In the listing that follows, the lines starting at the one containing "get an error" and ending at the one containing "## Contributing" are to be returned exactly, both boundary lines included, and no others.
[Start of Attachment]
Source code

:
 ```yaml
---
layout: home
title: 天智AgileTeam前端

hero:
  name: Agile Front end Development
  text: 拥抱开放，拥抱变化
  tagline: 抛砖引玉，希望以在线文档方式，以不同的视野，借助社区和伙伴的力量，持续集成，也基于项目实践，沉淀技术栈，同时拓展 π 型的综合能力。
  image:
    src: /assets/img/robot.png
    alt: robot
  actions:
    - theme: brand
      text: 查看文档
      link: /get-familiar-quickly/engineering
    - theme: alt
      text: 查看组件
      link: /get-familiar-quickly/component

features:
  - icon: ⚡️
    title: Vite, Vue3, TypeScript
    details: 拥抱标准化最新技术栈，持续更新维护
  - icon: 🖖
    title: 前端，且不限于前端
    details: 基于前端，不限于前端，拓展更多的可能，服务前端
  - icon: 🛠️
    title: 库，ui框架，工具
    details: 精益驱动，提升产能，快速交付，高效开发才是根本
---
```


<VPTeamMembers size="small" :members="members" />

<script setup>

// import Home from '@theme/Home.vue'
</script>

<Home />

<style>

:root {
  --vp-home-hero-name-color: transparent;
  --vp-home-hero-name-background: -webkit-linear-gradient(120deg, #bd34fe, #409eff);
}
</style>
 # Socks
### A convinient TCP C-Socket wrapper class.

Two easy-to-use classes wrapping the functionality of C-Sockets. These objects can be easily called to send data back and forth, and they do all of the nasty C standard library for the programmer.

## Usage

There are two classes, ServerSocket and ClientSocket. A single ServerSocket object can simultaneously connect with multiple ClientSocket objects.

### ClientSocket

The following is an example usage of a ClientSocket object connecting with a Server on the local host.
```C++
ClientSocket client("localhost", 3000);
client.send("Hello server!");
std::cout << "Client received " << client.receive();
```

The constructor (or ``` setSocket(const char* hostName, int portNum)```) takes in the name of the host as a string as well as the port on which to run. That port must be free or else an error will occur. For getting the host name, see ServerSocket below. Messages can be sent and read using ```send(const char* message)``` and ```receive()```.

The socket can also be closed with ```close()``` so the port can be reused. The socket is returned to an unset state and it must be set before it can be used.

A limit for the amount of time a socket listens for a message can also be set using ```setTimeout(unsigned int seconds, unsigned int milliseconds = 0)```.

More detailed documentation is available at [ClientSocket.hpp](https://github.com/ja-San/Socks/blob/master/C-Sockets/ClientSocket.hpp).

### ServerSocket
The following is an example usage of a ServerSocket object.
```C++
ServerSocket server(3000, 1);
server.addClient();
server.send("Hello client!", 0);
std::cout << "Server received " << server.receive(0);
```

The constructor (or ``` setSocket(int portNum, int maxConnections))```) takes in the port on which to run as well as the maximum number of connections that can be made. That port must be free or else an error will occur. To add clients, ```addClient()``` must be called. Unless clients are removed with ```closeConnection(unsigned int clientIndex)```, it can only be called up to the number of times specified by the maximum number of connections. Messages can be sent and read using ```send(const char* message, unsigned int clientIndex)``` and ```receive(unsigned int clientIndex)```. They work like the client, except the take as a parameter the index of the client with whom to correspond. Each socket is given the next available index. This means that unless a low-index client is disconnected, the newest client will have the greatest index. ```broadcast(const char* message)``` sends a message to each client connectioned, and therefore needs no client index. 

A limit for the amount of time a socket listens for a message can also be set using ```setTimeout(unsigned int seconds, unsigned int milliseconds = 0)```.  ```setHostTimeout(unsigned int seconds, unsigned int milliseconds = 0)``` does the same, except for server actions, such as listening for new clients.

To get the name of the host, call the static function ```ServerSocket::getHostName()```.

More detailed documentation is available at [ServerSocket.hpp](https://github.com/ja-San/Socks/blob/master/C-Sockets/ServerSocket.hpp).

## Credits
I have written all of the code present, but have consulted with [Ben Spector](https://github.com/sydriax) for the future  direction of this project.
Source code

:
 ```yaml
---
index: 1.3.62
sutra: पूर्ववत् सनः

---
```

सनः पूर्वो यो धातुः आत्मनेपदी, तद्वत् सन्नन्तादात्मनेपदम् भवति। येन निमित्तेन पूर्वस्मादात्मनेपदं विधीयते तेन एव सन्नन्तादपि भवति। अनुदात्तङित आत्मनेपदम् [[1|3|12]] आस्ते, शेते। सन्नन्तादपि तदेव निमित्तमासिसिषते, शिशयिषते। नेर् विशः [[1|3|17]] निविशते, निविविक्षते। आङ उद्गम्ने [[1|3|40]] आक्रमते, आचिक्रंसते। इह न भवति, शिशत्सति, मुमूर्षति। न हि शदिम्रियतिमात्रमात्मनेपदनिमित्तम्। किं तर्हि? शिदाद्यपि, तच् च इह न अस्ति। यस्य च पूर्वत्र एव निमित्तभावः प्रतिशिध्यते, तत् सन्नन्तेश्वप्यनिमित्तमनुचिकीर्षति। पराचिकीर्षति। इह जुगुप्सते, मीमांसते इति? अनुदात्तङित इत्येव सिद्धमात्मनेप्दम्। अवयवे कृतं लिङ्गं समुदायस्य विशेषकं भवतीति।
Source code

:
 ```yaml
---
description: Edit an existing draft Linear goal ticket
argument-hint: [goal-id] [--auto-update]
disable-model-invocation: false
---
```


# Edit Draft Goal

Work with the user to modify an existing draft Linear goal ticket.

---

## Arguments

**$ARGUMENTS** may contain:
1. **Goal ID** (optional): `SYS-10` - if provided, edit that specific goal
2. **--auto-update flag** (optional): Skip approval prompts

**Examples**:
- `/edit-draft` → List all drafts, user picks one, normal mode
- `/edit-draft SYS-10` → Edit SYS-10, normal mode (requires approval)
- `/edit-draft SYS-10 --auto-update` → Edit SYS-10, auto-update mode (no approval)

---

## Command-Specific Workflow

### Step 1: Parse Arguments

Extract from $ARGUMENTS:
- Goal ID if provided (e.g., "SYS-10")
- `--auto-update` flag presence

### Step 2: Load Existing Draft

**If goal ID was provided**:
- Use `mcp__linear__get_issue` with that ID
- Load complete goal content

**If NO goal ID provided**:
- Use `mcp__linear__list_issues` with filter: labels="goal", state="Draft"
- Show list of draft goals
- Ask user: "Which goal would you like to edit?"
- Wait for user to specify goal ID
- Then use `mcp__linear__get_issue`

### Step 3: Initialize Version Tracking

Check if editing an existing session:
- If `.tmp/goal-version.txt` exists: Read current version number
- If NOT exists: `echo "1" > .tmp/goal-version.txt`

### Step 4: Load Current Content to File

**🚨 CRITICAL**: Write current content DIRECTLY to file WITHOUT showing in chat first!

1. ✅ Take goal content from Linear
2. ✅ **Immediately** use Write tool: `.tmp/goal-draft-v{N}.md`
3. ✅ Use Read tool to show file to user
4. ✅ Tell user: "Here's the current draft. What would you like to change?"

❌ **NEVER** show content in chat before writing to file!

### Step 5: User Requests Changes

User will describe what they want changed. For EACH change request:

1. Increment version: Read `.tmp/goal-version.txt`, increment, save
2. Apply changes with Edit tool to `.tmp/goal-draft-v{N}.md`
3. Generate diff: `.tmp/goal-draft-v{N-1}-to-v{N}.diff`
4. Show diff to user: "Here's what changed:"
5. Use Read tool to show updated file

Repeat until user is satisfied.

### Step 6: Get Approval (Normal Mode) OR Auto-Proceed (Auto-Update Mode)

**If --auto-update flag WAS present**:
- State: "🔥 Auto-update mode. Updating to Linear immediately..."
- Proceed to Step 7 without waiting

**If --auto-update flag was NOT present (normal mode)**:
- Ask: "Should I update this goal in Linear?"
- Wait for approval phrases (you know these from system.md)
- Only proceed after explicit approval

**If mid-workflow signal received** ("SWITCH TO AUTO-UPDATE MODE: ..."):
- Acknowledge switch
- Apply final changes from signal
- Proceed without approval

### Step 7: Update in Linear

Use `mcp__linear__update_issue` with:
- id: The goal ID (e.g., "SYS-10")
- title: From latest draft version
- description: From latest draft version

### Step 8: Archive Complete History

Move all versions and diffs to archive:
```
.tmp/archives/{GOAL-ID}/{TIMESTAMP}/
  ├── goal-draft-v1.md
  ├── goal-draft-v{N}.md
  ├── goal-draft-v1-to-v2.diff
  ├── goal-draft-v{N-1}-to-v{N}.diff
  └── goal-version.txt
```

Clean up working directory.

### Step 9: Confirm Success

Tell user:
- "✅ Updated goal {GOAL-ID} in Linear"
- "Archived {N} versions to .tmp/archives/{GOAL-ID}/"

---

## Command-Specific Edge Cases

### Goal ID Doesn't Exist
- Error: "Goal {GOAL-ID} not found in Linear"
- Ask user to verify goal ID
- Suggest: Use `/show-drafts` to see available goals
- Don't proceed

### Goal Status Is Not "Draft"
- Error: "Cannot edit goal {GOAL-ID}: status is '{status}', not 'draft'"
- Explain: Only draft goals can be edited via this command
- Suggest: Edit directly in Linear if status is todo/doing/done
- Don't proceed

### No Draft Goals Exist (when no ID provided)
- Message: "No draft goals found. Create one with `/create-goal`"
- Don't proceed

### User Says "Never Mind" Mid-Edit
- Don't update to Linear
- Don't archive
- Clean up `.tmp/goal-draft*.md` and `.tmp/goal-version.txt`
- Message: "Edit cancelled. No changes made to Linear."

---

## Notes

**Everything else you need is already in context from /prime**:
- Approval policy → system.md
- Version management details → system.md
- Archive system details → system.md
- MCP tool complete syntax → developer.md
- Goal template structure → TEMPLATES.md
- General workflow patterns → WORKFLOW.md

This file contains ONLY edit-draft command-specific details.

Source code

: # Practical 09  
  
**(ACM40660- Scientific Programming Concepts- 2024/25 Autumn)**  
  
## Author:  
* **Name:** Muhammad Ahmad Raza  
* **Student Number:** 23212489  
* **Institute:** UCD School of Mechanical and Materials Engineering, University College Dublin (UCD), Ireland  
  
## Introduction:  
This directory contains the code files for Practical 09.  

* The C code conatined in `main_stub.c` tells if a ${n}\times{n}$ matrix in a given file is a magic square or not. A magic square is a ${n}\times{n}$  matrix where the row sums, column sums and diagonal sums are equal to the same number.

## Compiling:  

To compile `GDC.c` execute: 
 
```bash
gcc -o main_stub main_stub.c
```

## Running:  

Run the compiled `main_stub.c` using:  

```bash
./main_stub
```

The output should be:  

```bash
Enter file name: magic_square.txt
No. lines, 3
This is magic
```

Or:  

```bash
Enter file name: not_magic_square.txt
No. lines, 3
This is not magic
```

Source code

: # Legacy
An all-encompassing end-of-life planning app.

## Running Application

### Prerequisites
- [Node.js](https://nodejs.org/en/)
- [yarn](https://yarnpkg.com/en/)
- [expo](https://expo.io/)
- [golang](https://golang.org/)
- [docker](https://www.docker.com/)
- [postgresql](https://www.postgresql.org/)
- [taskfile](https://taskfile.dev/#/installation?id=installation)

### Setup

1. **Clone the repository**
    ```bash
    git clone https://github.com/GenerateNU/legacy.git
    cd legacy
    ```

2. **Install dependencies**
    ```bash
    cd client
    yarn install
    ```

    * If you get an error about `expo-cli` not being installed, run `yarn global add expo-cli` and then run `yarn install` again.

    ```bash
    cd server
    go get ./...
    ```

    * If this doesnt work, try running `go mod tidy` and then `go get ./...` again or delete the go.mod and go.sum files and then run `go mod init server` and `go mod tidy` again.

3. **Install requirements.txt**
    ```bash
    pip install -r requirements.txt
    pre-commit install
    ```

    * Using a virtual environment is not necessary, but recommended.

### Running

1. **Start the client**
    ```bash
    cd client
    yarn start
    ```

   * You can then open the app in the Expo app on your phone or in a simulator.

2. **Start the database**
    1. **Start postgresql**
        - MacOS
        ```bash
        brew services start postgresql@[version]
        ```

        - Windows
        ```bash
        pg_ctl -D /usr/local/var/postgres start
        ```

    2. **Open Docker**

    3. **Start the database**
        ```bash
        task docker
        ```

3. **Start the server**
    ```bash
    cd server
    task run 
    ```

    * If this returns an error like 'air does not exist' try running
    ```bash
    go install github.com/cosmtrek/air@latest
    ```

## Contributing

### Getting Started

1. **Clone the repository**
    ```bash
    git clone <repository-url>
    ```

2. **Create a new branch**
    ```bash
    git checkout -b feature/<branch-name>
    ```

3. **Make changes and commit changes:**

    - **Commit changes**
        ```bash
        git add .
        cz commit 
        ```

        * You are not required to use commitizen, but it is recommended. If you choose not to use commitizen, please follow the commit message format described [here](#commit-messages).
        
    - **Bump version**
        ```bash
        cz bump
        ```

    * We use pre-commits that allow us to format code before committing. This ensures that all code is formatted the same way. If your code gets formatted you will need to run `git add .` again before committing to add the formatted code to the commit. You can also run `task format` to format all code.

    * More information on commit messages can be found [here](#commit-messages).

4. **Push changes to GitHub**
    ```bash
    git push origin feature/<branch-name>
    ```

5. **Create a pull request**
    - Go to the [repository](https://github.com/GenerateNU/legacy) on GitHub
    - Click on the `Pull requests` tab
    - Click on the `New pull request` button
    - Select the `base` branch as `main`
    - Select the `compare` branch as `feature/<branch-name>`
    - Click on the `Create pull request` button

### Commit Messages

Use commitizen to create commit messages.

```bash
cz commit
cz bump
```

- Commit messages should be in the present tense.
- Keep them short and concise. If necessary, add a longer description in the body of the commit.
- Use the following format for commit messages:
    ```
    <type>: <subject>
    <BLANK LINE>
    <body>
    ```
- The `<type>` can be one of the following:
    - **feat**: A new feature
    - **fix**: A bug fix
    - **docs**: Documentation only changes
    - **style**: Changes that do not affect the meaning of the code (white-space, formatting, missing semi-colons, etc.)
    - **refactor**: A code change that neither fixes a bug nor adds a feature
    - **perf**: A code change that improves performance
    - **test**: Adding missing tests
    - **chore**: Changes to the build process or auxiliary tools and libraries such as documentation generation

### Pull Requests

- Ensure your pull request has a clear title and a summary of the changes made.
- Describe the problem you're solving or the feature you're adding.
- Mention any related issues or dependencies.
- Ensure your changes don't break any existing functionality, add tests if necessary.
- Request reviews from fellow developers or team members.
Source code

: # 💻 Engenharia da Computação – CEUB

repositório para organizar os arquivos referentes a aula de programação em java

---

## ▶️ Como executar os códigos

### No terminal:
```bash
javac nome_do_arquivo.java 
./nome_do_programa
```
[End of Attachment]
YOUR SOLUTION
    * If you get an error about `expo-cli` not being installed, run `yarn global add expo-cli` and then run `yarn install` again.

    ```bash
    cd server
    go get ./...
    ```

    * If this doesnt work, try running `go mod tidy` and then `go get ./...` again or delete the go.mod and go.sum files and then run `go mod init server` and `go mod tidy` again.

3. **Install requirements.txt**
    ```bash
    pip install -r requirements.txt
    pre-commit install
    ```

    * Using a virtual environment is not necessary, but recommended.

### Running

1. **Start the client**
    ```bash
    cd client
    yarn start
    ```

   * You can then open the app in the Expo app on your phone or in a simulator.

2. **Start the database**
    1. **Start postgresql**
        - MacOS
        ```bash
        brew services start postgresql@[version]
        ```

        - Windows
        ```bash
        pg_ctl -D /usr/local/var/postgres start
        ```

    2. **Open Docker**

    3. **Start the database**
        ```bash
        task docker
        ```

3. **Start the server**
    ```bash
    cd server
    task run 
    ```

    * If this returns an error like 'air does not exist' try running
    ```bash
    go install github.com/cosmtrek/air@latest
    ```

## Contributing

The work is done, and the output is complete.